▶ [About this task] Nothing outside the stretch is wanted. Repeat exactly the lines of the listing below from the one that contains "Your oomquar character" through the one that contains "### Alignment", both ends included.

· · · · ·

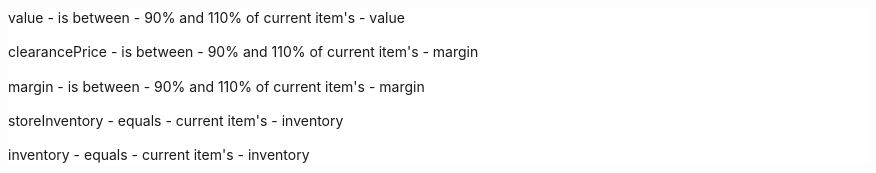   </tr> 
  <tr> 
   <td colname="col1"> <p> <span class="codeph"> value - is between - 90% and 110% of current item's - value </span> </p> </td> 
   <td colname="col2"> <p> <span class="codeph"> clearancePrice - is between - 90% and 110% of current item's - margin </span> </p> </td> 
  </tr> 
  <tr> 
   <td colname="col1"> <p> <span class="codeph"> margin - is between - 90% and 110% of current item's - margin </span> </p> </td> 
   <td colname="col2"> <p> <span class="codeph"> storeInventory - equals - current item's - inventory </span> </p> </td> 
  </tr> 
  <tr> 
   <td colname="col1"> <p> <span class="codeph"> inventory - equals - current item's - inventory </span> </p> </td> 
   <td colname="col2"> </td> 
  </tr> 
 </tbody> 
</table>

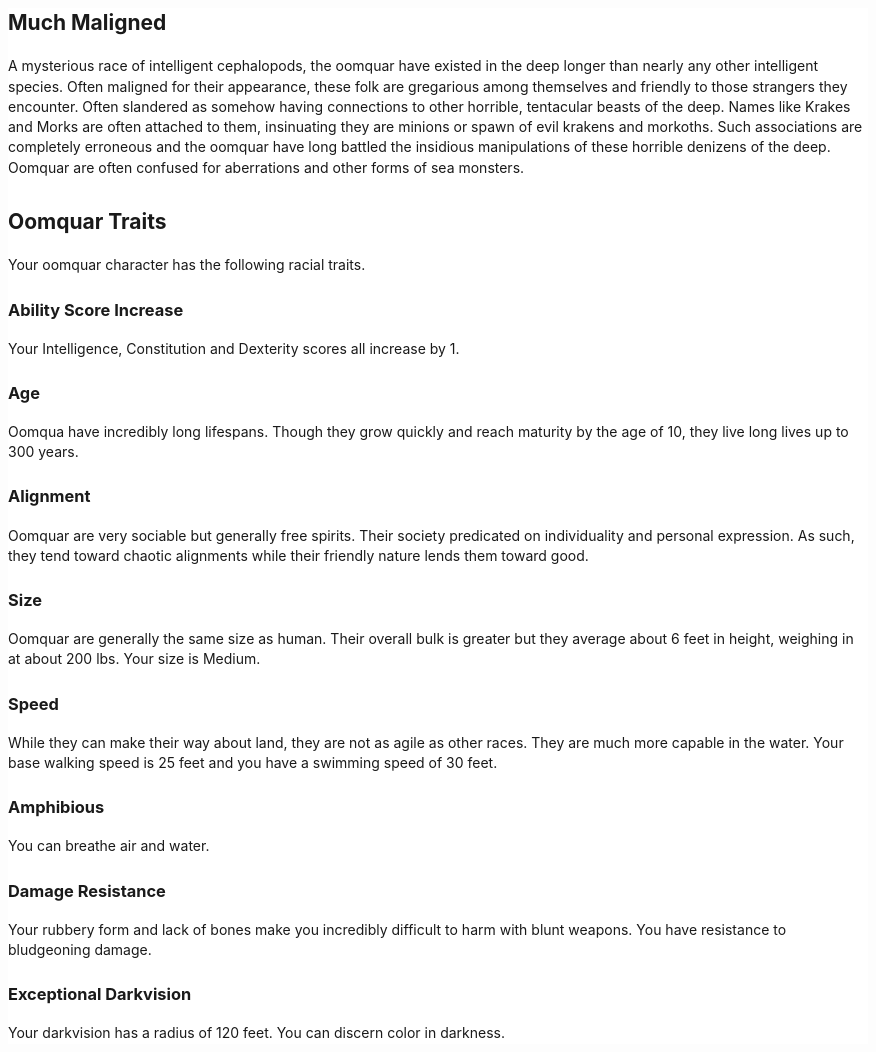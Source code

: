 ## Much Maligned

A mysterious race of intelligent cephalopods, the oomquar have existed in the deep longer than nearly any other intelligent species. Often maligned for their appearance, these folk are gregarious among themselves and friendly to those strangers they encounter. Often slandered as somehow having connections to other horrible, tentacular beasts of the deep. Names like Krakes and Morks are often attached to them, insinuating they are minions or spawn of evil krakens and morkoths. Such associations are completely erroneous and the oomquar have long battled the insidious manipulations of these horrible denizens of the deep. Oomquar are often confused for aberrations and other forms of sea monsters.

## Oomquar Traits

Your oomquar character has the following racial traits.

### Ability Score Increase

Your Intelligence, Constitution and Dexterity scores all increase by 1.

### Age

Oomqua have incredibly long lifespans. Though they grow quickly and reach maturity by the age of 10, they live long lives up to 300 years.

### Alignment

Oomquar are very sociable but generally free spirits. Their society predicated on individuality and personal expression. As such, they tend toward chaotic alignments while their friendly nature lends them toward good.

### Size

Oomquar are generally the same size as human. Their overall bulk is greater but they average about 6 feet in height, weighing in at about 200 lbs. Your size is Medium.

### Speed

While they can make their way about land, they are not as agile as other races. They are much more capable in the water. Your base walking speed is 25 feet and you have a swimming speed of 30 feet.

### Amphibious

You can breathe air and water.

### Damage Resistance

Your rubbery form and lack of bones make you incredibly difficult to harm with blunt weapons. You have resistance to bludgeoning damage.

### Exceptional Darkvision

Your darkvision has a radius of 120 feet. You can discern color in darkness.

· · · · ·

▶ [Response to the exercise]
Your oomquar character has the following racial traits.

### Ability Score Increase

Your Intelligence, Constitution and Dexterity scores all increase by 1.

### Age

Oomqua have incredibly long lifespans. Though they grow quickly and reach maturity by the age of 10, they live long lives up to 300 years.

### Alignment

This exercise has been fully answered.